**Required action**
Search term "with": please show all lines in the listing that contain it.

**Source data**
Content starts
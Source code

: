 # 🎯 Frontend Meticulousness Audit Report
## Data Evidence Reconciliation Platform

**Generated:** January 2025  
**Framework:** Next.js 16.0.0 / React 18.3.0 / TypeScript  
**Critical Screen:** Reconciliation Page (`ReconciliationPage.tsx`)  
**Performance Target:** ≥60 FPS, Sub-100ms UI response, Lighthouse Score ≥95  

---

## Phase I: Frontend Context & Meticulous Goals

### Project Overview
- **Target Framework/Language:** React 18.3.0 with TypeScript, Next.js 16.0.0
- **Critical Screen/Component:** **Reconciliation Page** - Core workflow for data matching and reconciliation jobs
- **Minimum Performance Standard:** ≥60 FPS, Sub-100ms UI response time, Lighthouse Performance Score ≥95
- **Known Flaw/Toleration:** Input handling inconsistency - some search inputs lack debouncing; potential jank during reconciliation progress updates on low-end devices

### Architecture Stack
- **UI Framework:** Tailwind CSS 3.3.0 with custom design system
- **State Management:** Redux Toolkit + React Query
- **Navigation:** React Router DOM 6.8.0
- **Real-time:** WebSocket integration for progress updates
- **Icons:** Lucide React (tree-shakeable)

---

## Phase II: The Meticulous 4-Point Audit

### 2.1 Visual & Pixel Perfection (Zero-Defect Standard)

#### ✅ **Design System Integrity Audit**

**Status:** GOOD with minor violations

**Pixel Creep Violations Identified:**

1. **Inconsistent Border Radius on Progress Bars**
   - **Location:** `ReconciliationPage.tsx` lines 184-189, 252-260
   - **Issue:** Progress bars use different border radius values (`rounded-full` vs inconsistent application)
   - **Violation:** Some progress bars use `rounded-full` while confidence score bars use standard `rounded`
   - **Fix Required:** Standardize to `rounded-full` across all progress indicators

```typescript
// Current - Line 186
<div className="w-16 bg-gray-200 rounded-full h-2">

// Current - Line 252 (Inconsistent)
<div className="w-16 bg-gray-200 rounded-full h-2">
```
Content ends
Content starts
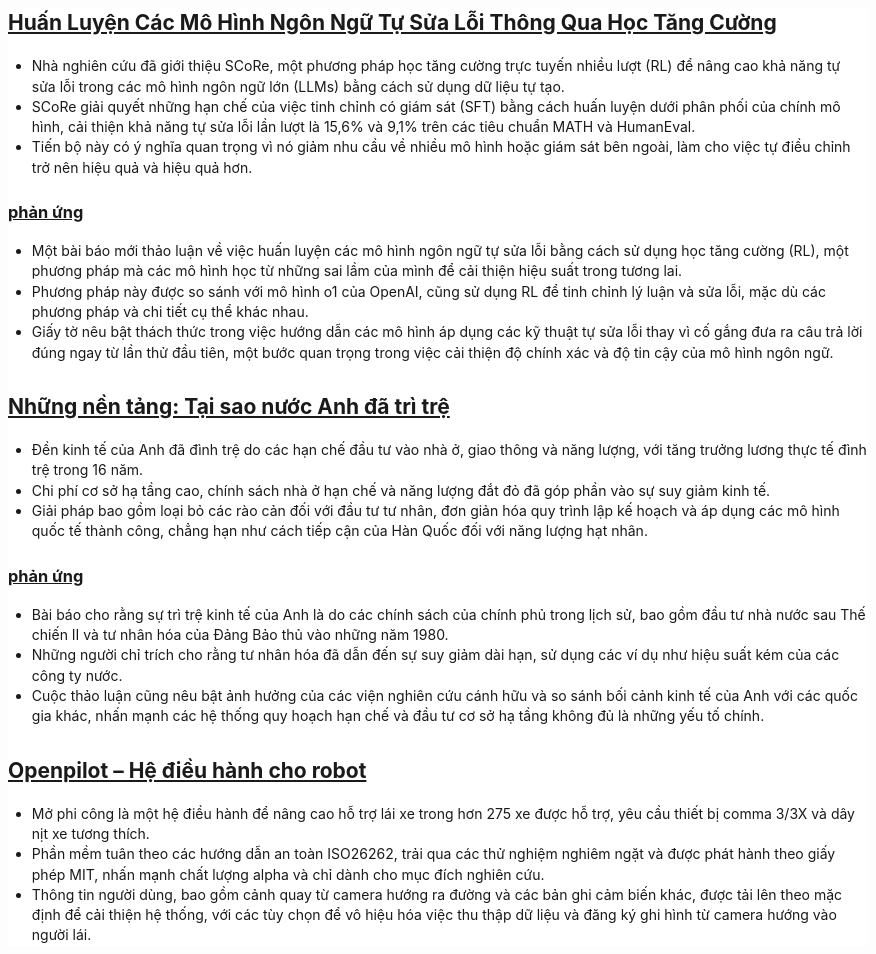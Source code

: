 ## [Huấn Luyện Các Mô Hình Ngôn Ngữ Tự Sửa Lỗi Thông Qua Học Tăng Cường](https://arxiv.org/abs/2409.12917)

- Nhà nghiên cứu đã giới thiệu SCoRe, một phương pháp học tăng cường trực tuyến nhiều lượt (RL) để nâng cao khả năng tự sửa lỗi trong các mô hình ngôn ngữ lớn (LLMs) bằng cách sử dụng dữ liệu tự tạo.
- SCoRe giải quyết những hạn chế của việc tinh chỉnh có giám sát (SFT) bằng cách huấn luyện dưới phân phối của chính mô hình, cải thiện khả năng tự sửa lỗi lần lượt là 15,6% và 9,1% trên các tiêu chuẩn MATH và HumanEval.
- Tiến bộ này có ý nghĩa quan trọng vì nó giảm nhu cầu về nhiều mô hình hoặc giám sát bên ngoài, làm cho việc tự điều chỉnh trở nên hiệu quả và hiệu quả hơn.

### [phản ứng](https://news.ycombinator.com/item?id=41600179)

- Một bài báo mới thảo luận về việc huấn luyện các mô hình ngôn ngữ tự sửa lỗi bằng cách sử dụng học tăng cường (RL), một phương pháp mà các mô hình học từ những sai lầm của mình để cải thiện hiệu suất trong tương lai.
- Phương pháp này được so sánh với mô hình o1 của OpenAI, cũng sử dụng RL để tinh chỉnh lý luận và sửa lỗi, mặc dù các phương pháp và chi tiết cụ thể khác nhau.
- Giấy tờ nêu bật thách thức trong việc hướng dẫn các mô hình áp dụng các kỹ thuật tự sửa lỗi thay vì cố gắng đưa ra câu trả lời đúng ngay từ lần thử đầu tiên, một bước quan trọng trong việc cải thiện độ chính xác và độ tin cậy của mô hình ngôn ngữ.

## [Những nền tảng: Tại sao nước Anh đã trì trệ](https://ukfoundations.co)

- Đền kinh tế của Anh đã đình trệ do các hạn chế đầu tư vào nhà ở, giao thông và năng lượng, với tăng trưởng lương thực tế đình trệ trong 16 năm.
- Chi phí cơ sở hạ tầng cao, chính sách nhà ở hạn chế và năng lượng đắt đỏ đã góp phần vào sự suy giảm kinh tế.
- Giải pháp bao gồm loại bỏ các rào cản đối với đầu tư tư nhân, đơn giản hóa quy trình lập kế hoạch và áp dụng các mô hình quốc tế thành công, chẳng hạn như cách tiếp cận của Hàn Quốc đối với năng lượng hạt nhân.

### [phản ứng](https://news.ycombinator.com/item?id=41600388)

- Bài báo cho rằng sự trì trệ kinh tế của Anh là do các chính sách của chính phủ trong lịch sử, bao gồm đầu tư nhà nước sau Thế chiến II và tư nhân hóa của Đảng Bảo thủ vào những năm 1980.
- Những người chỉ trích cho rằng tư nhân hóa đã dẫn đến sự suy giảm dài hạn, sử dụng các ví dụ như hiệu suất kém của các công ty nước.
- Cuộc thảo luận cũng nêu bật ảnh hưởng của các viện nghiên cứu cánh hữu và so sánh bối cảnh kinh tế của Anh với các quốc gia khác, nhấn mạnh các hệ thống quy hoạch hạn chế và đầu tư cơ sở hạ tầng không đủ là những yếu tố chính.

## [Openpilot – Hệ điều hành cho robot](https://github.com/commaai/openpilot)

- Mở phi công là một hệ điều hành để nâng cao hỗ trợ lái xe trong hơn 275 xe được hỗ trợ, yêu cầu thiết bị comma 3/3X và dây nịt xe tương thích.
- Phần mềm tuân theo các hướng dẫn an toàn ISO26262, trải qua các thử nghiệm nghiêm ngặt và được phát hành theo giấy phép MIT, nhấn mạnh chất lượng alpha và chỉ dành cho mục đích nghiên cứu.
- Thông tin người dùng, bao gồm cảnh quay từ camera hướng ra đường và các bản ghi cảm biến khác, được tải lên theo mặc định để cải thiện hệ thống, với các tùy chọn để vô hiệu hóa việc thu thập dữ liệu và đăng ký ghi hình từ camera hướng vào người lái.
Content ends
**Task response**
- **Target Framework/Language:** React 18.3.0 with TypeScript, Next.js 16.0.0
- **UI Framework:** Tailwind CSS 3.3.0 with custom design system
**Status:** GOOD with minor violations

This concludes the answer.